Suggest names for forming committee to reduce pendency of cheque bounce cases: SC to Centre
New Delhi: The Supreme Court Wednesday directed the Centre to suggest the names of the members, secretaries or officers from various departments for constituting a committee to come out with a solution to reduce the pendency of cheque bounce cases.
A bench of Chief Justice S A Bobde and Justices L Nageswara Rao and S Ravindra Bhat asked Additional Solicitor General Vikramjit Banerjee to suggest the names by Thursday.
The direction came after the law officer suggested that the matter requires wide ranging discussion of various stake holders and officers and the secretaries of various Ministries who will be able to suggest a solution to the problems of pendency of the cases under Negotiable Instrument Act.
“We might add that it would be necessary to have a former Judge who has had wide ranging experience as a trial judge, on the Committee.
“We would request Solicitor General Tushar Mehta to appear in the matter along with Mr Banerjee, Additional Solicitor General appearing on behalf of the Union of India,” the bench said.
The apex court said “prima facie” it was of view that the Union Government has a duty to establish additional courts for better administration of laws made by Parliament.
It said the power under Article 247 of the Constitution is “coupled with a duty” on the part of the Central Government to establish additional courts.
“There is no doubt or dispute about the fact that matters under the Negotiable Instrument Act have posed what by now has become an intractable problem/ accounting for close to 30 to 40 per cent of the pendency in the trial courts and a very high percentage in the High Courts also,” the bench said.
Article 247 of the Constitution gives power to Parliament to establish certain additional courts for the better administration of laws made by it or of any existing laws with respect to a matter enumerated in the Union List.

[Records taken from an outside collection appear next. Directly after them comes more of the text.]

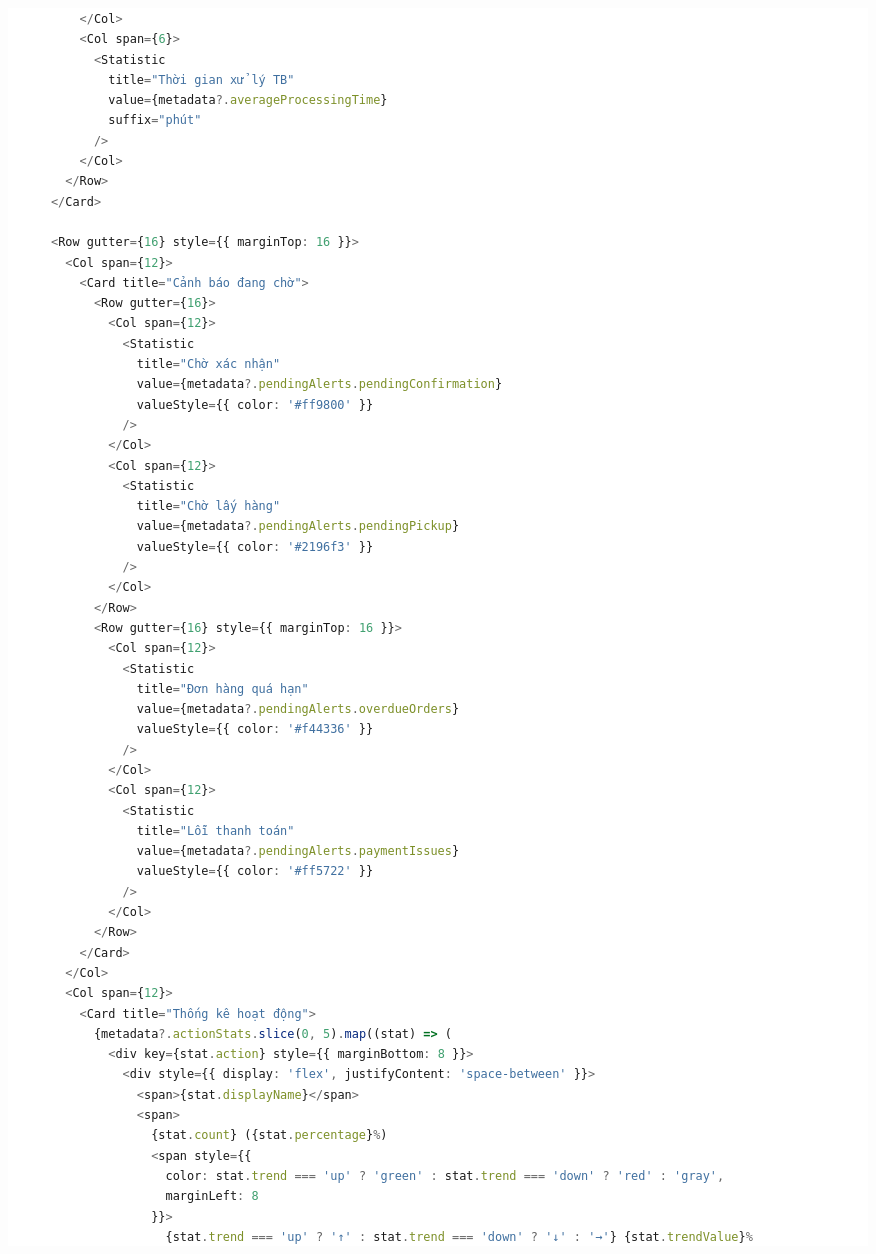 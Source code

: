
 ```typescript
          </Col>
          <Col span={6}>
            <Statistic
              title="Thời gian xử lý TB"
              value={metadata?.averageProcessingTime}
              suffix="phút"
            />
          </Col>
        </Row>
      </Card>

      <Row gutter={16} style={{ marginTop: 16 }}>
        <Col span={12}>
          <Card title="Cảnh báo đang chờ">
            <Row gutter={16}>
              <Col span={12}>
                <Statistic
                  title="Chờ xác nhận"
                  value={metadata?.pendingAlerts.pendingConfirmation}
                  valueStyle={{ color: '#ff9800' }}
                />
              </Col>
              <Col span={12}>
                <Statistic
                  title="Chờ lấy hàng"
                  value={metadata?.pendingAlerts.pendingPickup}
                  valueStyle={{ color: '#2196f3' }}
                />
              </Col>
            </Row>
            <Row gutter={16} style={{ marginTop: 16 }}>
              <Col span={12}>
                <Statistic
                  title="Đơn hàng quá hạn"
                  value={metadata?.pendingAlerts.overdueOrders}
                  valueStyle={{ color: '#f44336' }}
                />
              </Col>
              <Col span={12}>
                <Statistic
                  title="Lỗi thanh toán"
                  value={metadata?.pendingAlerts.paymentIssues}
                  valueStyle={{ color: '#ff5722' }}
                />
              </Col>
            </Row>
          </Card>
        </Col>
        <Col span={12}>
          <Card title="Thống kê hoạt động">
            {metadata?.actionStats.slice(0, 5).map((stat) => (
              <div key={stat.action} style={{ marginBottom: 8 }}>
                <div style={{ display: 'flex', justifyContent: 'space-between' }}>
                  <span>{stat.displayName}</span>
                  <span>
                    {stat.count} ({stat.percentage}%)
                    <span style={{
                      color: stat.trend === 'up' ? 'green' : stat.trend === 'down' ? 'red' : 'gray',
                      marginLeft: 8
                    }}>
                      {stat.trend === 'up' ? '↑' : stat.trend === 'down' ? '↓' : '→'} {stat.trendValue}%
```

The top court was hearing a suo motu case to work out a mechanism for expeditious and just adjudication of cases relating to dishonour of cheques, fulfilling the mandate of law and reduce high pendency.
On January 19, the top court had asked various high courts and DGPs to file their response on the issue pertaining to expeditious disposal of cheque bounce cases.
It had said that high courts through registrar generals and states and Union Territories through their Director General of Police (DGPs) can file their response.
On March 5 last year, the top court had registered a suo motu case and decided to evolve a “concerted” and “coordinated” mechanism for expeditious disposal of such cases.
It had sought responses from the Centre and other stakeholders, including the Reserve Bank of India on the issue.
The apex court had passed the order while dealing with a plea related to dishonour of two cheques in January 2005, noted that a dispute of this nature has remained pending for 15 years in various courts and taken judicial time.
The top court had said that despite many changes brought through legislative amendments and various decisions of this court mandating speedy trial and disposal of these cases, the trial courts are filled with a large number of pendency of these cases.